*** Information shown ***
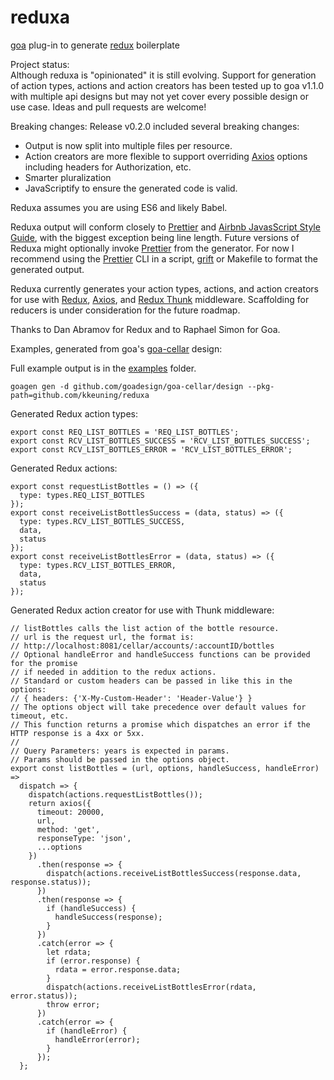 # reduxa
[goa](https://goa.design) plug-in to generate [redux](https://github.com/reactjs/redux) boilerplate

Project status:  
Although reduxa is "opinionated" it is still evolving.  Support for generation of action types, actions and action creators has been tested up to goa v1.1.0 with multiple api designs but may not yet cover every possible design or use case.  Ideas and pull requests are welcome!

Breaking changes:  Release v0.2.0 included several breaking changes:
- Output is now split into multiple files per resource.
- Action creators are more flexible to support overriding [Axios](https://github.com/mzabriskie/axios) options including headers for Authorization, etc.
- Smarter pluralization
- JavaScriptify to ensure the generated code is valid.

Reduxa assumes you are using ES6 and likely Babel.

Reduxa output will conform closely to [Prettier](https://github.com/prettier/prettier)
 and [Airbnb JavasScript Style Guide](https://github.com/airbnb/javascript), with the biggest exception being line length.  Future versions of Reduxa might optionally invoke
 [Prettier](https://github.com/prettier/prettier) from the generator.  For now I recommend using the [Prettier](https://github.com/prettier/prettier) CLI in a script, [grift](https://github.com/markbates/grift) or Makefile to format the generated output.

Reduxa currently generates your action types, actions, and action creators for use with [Redux](https://github.com/reactjs/redux), [Axios](https://github.com/mzabriskie/axios), and [Redux Thunk](https://github.com/gaearon/redux-thunk) middleware.  Scaffolding for reducers is under consideration for the future roadmap.  


Thanks to Dan Abramov for Redux and to Raphael Simon for Goa.  

Examples, generated from goa's [goa-cellar](https://github.com/goadesign/goa-cellar) design:

Full example output is in the [examples](examples/README.md) folder.

```
goagen gen -d github.com/goadesign/goa-cellar/design --pkg-path=github.com/kkeuning/reduxa
```

Generated Redux action types:
```
export const REQ_LIST_BOTTLES = 'REQ_LIST_BOTTLES';
export const RCV_LIST_BOTTLES_SUCCESS = 'RCV_LIST_BOTTLES_SUCCESS';
export const RCV_LIST_BOTTLES_ERROR = 'RCV_LIST_BOTTLES_ERROR';
```

Generated Redux actions:
```
export const requestListBottles = () => ({
  type: types.REQ_LIST_BOTTLES
});
export const receiveListBottlesSuccess = (data, status) => ({
  type: types.RCV_LIST_BOTTLES_SUCCESS,
  data,
  status
});
export const receiveListBottlesError = (data, status) => ({
  type: types.RCV_LIST_BOTTLES_ERROR,
  data,
  status
});
```

Generated Redux action creator for use with Thunk middleware:
```
// listBottles calls the list action of the bottle resource.
// url is the request url, the format is:
// http://localhost:8081/cellar/accounts/:accountID/bottles
// Optional handleError and handleSuccess functions can be provided for the promise
// if needed in addition to the redux actions.
// Standard or custom headers can be passed in like this in the options:
// { headers: {'X-My-Custom-Header': 'Header-Value'} }
// The options object will take precedence over default values for timeout, etc.
// This function returns a promise which dispatches an error if the HTTP response is a 4xx or 5xx.
//
// Query Parameters: years is expected in params.
// Params should be passed in the options object.
export const listBottles = (url, options, handleSuccess, handleError) =>
  dispatch => {
    dispatch(actions.requestListBottles());
    return axios({
      timeout: 20000,
      url,
      method: 'get',
      responseType: 'json',
      ...options
    })
      .then(response => {
        dispatch(actions.receiveListBottlesSuccess(response.data, response.status));
      })
      .then(response => {
        if (handleSuccess) {
          handleSuccess(response);
        }
      })
      .catch(error => {
        let rdata;
        if (error.response) {
          rdata = error.response.data;
        }
        dispatch(actions.receiveListBottlesError(rdata, error.status));
        throw error;
      })
      .catch(error => {
        if (handleError) {
          handleError(error);
        }
      });
  };
```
*** End of Information shown ***
## How to complete this task
What you write should match the entries exactly, except that the pictures are dropped.

## Solution
 # reduxa
[goa](https://goa.design) plug-in to generate [redux](https://github.com/reactjs/redux) boilerplate

Project status:  
Although reduxa is "opinionated" it is still evolving.  Support for generation of action types, actions and action creators has been tested up to goa v1.1.0 with multiple api designs but may not yet cover every possible design or use case.  Ideas and pull requests are welcome!

Breaking changes:  Release v0.2.0 included several breaking changes:
- Output is now split into multiple files per resource.
- Action creators are more flexible to support overriding [Axios](https://github.com/mzabriskie/axios) options including headers for Authorization, etc.
- Smarter pluralization
- JavaScriptify to ensure the generated code is valid.

Reduxa assumes you are using ES6 and likely Babel.

Reduxa output will conform closely to [Prettier](https://github.com/prettier/prettier)
 and [Airbnb JavasScript Style Guide](https://github.com/airbnb/javascript), with the biggest exception being line length.  Future versions of Reduxa might optionally invoke
 [Prettier](https://github.com/prettier/prettier) from the generator.  For now I recommend using the [Prettier](https://github.com/prettier/prettier) CLI in a script, [grift](https://github.com/markbates/grift) or Makefile to format the generated output.

Reduxa currently generates your action types, actions, and action creators for use with [Redux](https://github.com/reactjs/redux), [Axios](https://github.com/mzabriskie/axios), and [Redux Thunk](https://github.com/gaearon/redux-thunk) middleware.  Scaffolding for reducers is under consideration for the future roadmap.  


Thanks to Dan Abramov for Redux and to Raphael Simon for Goa.  

Examples, generated from goa's [goa-cellar](https://github.com/goadesign/goa-cellar) design:

Full example output is in the [examples](examples/README.md) folder.

```
goagen gen -d github.com/goadesign/goa-cellar/design --pkg-path=github.com/kkeuning/reduxa
```

Generated Redux action types:
```
export const REQ_LIST_BOTTLES = 'REQ_LIST_BOTTLES';
export const RCV_LIST_BOTTLES_SUCCESS = 'RCV_LIST_BOTTLES_SUCCESS';
export const RCV_LIST_BOTTLES_ERROR = 'RCV_LIST_BOTTLES_ERROR';
```

Generated Redux actions:
```
export const requestListBottles = () => ({
  type: types.REQ_LIST_BOTTLES
});
export const receiveListBottlesSuccess = (data, status) => ({
  type: types.RCV_LIST_BOTTLES_SUCCESS,
  data,
  status
});
export const receiveListBottlesError = (data, status) => ({
  type: types.RCV_LIST_BOTTLES_ERROR,
  data,
  status
});
```

Generated Redux action creator for use with Thunk middleware:
```
// listBottles calls the list action of the bottle resource.
// url is the request url, the format is:
// http://localhost:8081/cellar/accounts/:accountID/bottles
// Optional handleError and handleSuccess functions can be provided for the promise
// if needed in addition to the redux actions.
// Standard or custom headers can be passed in like this in the options:
// { headers: {'X-My-Custom-Header': 'Header-Value'} }
// The options object will take precedence over default values for timeout, etc.
// This function returns a promise which dispatches an error if the HTTP response is a 4xx or 5xx.
//
// Query Parameters: years is expected in params.
// Params should be passed in the options object.
export const listBottles = (url, options, handleSuccess, handleError) =>
  dispatch => {
    dispatch(actions.requestListBottles());
    return axios({
      timeout: 20000,
      url,
      method: 'get',
      responseType: 'json',
      ...options
    })
      .then(response => {
        dispatch(actions.receiveListBottlesSuccess(response.data, response.status));
      })
      .then(response => {
        if (handleSuccess) {
          handleSuccess(response);
        }
      })
      .catch(error => {
        let rdata;
        if (error.response) {
          rdata = error.response.data;
        }
        dispatch(actions.receiveListBottlesError(rdata, error.status));
        throw error;
      })
      .catch(error => {
        if (handleError) {
          handleError(error);
        }
      });
  };
```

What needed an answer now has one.